How is the platform secured?
We apply a defense-in-depth strategy:
- Strong authentication via API key for each request.
- TLS 1.3 encryption for all traffic.
- Network protection through next-generation firewalls and intrusion detection/prevention systems (IDS/IPS).
- Application "guardrails" to safeguard against LLM-specific threats, such as prompt injection and model exploitation attempts.
- Regular penetration tests conducted by qualified auditors (PASSI) as part of our SecNumCloud 3.2 certification.
Integration and Usage
How does your API integrate?
Our service is "API-first". Being compatible with the OpenAI API, you can use all standard SDKs (Python, Node.js, etc.) and frameworks on the market such as LangChain or LlamaIndex for rapid integration. We provide comprehensive technical documentation (OpenAPI) and code examples.
Can the user experience be customized?
Yes, absolutely. Since our service is a "headless" API, you have full control over the interface and the experience of your end users, including the integration of your brand guidelines and the display of compliance messages, which are your responsibility.
How do you manage Intellectual Property (IP) risks?
You have full control over the models your application calls. For IP-sensitive use cases, we highlight IBM Granite models, which benefit from uncapped contractual indemnification against IP claims, a unique market guarantee.
Business Model and Support
What is your business model?
Our model is based on actual consumption to reflect the exact compute cost. Pricing by usage type:
| Usage | Rate |
|---|---|
| Input tokens (chat) | €1.8 / million |
| Output tokens (chat) | €8.0 / million |
| Reasoning tokens | €8.0 / million |
| Reranking | €4.0 / million reranked tokens |
| Batch (input) | €0.9 / million (−50%) |
| Batch (output) | €4.0 / million (−50%) |
| Audio ASR | €0.01 / minute of transcription |
To ensure predictability and budget control, we offer Service Tiers with capped budgets and custom contracts. You can monitor your consumption in real time from the Cloud Temple Console for complete transparency. The number of users is always unlimited, regardless of the chosen plan.
What level of support and SLA do you offer?

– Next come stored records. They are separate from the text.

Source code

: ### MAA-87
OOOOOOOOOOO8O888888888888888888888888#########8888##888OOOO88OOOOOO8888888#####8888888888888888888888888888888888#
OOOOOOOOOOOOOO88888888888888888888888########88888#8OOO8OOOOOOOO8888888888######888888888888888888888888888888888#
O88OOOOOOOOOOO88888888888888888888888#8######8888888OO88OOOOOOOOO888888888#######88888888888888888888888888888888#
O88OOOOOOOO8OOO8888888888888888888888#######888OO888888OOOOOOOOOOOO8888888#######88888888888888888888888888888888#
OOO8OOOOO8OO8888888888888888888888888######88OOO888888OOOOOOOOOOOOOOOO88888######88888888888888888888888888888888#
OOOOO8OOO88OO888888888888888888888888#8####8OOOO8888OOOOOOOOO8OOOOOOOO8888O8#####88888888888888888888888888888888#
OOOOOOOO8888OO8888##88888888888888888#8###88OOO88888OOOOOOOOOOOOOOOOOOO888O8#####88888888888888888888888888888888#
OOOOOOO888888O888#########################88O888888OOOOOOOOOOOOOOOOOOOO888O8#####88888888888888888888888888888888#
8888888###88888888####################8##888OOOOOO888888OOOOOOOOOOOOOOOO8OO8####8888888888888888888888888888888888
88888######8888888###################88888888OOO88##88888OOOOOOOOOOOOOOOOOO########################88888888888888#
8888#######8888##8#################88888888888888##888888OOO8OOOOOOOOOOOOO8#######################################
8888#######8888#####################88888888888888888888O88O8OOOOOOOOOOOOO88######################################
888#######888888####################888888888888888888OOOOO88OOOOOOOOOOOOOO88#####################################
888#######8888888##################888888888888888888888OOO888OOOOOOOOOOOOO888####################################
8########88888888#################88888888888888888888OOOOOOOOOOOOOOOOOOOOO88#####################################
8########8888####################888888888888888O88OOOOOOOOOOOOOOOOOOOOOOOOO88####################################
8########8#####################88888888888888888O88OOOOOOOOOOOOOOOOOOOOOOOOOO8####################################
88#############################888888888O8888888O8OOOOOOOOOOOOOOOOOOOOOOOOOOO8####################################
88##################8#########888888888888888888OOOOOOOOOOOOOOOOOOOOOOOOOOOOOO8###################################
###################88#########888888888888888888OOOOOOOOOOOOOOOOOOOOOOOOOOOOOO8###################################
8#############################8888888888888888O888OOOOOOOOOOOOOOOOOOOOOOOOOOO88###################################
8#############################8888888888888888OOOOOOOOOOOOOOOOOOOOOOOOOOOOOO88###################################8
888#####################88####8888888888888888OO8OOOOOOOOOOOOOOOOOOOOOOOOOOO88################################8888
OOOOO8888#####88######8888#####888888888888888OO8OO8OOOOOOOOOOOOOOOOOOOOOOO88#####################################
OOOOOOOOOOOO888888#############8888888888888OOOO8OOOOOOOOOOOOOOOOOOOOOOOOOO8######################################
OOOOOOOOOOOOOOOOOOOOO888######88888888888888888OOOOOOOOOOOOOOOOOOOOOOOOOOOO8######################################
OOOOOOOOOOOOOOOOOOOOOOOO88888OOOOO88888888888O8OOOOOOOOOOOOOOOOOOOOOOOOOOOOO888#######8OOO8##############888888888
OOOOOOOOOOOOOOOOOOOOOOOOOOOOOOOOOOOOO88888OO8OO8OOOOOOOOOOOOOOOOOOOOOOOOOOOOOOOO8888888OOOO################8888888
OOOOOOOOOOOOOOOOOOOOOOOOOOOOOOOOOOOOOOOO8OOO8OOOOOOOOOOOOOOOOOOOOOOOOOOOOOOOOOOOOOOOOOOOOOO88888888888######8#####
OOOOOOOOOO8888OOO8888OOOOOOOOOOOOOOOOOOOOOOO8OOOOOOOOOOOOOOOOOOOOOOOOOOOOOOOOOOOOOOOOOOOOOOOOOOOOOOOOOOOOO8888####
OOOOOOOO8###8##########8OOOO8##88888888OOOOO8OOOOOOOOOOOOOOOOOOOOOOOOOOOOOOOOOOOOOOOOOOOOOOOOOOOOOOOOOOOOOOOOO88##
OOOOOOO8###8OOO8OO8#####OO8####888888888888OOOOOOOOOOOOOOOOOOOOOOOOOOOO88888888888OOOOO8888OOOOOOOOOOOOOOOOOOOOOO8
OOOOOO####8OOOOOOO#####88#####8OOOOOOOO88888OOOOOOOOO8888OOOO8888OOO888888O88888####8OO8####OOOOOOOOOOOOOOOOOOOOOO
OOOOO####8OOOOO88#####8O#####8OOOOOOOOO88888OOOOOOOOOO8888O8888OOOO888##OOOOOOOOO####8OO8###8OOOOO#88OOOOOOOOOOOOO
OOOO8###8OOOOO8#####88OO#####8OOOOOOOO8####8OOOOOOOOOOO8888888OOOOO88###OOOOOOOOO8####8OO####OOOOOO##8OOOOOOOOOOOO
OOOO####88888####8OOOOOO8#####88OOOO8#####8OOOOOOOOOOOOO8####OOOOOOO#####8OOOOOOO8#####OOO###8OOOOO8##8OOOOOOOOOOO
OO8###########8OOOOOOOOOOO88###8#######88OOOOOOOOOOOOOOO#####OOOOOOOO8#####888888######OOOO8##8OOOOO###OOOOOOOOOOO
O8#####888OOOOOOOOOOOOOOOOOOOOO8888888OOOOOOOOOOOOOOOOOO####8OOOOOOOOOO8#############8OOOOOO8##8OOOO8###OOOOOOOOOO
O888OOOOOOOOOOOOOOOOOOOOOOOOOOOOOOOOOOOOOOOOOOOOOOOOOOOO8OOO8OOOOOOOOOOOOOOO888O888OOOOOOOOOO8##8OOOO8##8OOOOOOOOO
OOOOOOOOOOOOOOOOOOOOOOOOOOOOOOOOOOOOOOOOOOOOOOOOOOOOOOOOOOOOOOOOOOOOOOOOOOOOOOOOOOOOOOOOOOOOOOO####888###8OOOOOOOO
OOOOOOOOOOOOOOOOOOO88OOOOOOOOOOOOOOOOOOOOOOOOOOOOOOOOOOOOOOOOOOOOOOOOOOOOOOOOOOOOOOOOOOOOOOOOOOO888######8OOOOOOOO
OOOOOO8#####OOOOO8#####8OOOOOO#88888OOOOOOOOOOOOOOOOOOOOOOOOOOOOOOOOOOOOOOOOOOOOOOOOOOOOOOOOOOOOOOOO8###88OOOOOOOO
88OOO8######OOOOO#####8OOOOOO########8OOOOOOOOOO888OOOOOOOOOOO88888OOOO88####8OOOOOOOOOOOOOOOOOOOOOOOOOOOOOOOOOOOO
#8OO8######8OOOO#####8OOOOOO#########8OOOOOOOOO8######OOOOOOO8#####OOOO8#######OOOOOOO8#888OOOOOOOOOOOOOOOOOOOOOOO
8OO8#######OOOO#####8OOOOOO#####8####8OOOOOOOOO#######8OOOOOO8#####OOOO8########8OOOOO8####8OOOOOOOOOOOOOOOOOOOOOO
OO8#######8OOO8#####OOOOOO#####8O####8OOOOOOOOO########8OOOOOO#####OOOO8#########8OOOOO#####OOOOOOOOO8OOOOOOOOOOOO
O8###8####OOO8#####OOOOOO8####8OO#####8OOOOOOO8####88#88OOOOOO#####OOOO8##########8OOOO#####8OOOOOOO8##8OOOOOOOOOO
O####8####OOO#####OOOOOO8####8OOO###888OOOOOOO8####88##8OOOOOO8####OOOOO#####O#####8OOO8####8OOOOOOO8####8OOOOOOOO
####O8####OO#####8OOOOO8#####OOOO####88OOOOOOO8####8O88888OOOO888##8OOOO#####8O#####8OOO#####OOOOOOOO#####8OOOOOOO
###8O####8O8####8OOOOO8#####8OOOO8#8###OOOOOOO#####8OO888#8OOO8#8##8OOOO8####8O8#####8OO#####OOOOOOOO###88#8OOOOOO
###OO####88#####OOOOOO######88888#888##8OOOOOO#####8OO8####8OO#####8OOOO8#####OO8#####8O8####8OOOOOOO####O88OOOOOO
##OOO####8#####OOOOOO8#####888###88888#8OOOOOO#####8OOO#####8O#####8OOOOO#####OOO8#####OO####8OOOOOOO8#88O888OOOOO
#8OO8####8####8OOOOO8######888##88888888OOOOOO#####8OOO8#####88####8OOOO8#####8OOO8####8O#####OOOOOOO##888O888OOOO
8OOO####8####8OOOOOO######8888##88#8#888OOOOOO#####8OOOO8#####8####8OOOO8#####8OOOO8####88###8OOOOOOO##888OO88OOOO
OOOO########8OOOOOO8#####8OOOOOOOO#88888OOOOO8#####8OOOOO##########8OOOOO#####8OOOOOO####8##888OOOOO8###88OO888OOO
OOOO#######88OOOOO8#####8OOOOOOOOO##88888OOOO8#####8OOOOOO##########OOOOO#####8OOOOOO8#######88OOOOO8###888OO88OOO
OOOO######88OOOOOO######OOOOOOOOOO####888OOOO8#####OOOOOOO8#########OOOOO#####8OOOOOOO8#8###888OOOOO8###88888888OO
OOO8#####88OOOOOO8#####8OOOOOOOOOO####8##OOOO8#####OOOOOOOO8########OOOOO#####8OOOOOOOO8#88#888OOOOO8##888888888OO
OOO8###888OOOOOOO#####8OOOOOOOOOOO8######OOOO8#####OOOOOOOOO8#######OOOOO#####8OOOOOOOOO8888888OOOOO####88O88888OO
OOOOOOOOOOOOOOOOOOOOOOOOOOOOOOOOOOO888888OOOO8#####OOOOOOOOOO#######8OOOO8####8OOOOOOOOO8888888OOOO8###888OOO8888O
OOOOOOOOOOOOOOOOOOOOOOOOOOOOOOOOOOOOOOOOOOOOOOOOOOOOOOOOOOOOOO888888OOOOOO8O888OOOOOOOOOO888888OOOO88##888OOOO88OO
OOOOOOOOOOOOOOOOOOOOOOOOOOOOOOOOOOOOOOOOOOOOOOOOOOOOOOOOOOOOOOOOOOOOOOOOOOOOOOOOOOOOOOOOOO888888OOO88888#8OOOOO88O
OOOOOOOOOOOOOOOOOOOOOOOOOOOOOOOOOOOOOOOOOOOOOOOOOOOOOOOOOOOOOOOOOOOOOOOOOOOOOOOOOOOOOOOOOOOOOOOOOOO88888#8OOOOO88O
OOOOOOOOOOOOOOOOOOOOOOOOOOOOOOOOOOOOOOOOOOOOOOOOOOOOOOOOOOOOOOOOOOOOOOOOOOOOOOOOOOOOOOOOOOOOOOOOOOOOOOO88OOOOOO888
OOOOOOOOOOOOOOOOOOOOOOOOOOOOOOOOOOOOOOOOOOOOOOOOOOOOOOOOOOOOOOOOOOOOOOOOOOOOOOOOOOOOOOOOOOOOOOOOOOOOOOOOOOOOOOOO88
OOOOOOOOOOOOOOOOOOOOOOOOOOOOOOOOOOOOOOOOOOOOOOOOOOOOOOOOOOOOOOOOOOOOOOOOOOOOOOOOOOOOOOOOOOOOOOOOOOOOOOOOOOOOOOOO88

Our standard offering includes technical support in French and English, accessible via our client portal, with a first response commitment within one business day. The platform includes a 99% availability commitment. For the most critical needs, our optional Professional Services provide access to enhanced SLAs, including priority support with a response time of up to 4 hours for critical incidents, and tailored strategic support (innovation workshops, ITIL governance).
How can I monitor the health status of the LLMaaS platform?
We believe in complete transparency regarding the availability of our services. You can check the real-time operational status of each AI model on our public status page: https://llmaas.status.cloud-temple.app/.
This page provides detailed information on:
- The overall status of the platform.
- The availability of each model individually.
- Performance metrics such as response time (TTFB) and throughput (tokens/s).
- Incident history for comprehensive tracking.